### Your objective:
Calculate how many lines of the data hold "super". The answer consists of that number only.

### Information:
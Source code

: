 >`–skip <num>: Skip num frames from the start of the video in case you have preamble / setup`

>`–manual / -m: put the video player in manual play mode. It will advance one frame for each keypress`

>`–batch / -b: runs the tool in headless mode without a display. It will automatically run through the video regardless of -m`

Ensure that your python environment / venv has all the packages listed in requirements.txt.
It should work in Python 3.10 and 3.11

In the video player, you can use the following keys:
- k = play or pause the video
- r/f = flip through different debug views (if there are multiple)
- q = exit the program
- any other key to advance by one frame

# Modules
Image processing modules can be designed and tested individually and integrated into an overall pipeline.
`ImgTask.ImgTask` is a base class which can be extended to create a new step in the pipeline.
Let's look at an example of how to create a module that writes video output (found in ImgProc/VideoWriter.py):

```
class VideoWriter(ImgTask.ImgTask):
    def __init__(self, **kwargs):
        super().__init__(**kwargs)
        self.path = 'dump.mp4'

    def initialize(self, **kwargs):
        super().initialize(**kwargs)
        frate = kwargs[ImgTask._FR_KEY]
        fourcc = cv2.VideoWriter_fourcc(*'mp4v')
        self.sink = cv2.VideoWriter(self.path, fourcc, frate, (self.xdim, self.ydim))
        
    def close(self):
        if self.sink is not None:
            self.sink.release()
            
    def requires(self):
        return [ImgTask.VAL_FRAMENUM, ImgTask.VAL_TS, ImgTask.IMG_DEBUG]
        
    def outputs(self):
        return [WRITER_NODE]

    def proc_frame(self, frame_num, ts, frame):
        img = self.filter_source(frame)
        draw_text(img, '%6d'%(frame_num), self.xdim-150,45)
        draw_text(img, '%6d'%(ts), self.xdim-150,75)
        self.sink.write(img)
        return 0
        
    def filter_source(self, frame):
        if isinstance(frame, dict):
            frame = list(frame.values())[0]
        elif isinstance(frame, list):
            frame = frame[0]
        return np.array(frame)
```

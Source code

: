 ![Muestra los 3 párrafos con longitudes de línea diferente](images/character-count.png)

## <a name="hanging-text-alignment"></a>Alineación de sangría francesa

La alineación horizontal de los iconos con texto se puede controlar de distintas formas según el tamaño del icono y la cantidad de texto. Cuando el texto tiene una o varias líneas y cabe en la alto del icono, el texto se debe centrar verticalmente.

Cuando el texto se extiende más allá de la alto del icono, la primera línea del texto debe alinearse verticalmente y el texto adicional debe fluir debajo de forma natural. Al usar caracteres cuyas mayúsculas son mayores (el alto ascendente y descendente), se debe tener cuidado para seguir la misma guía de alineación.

### Output of the task:
2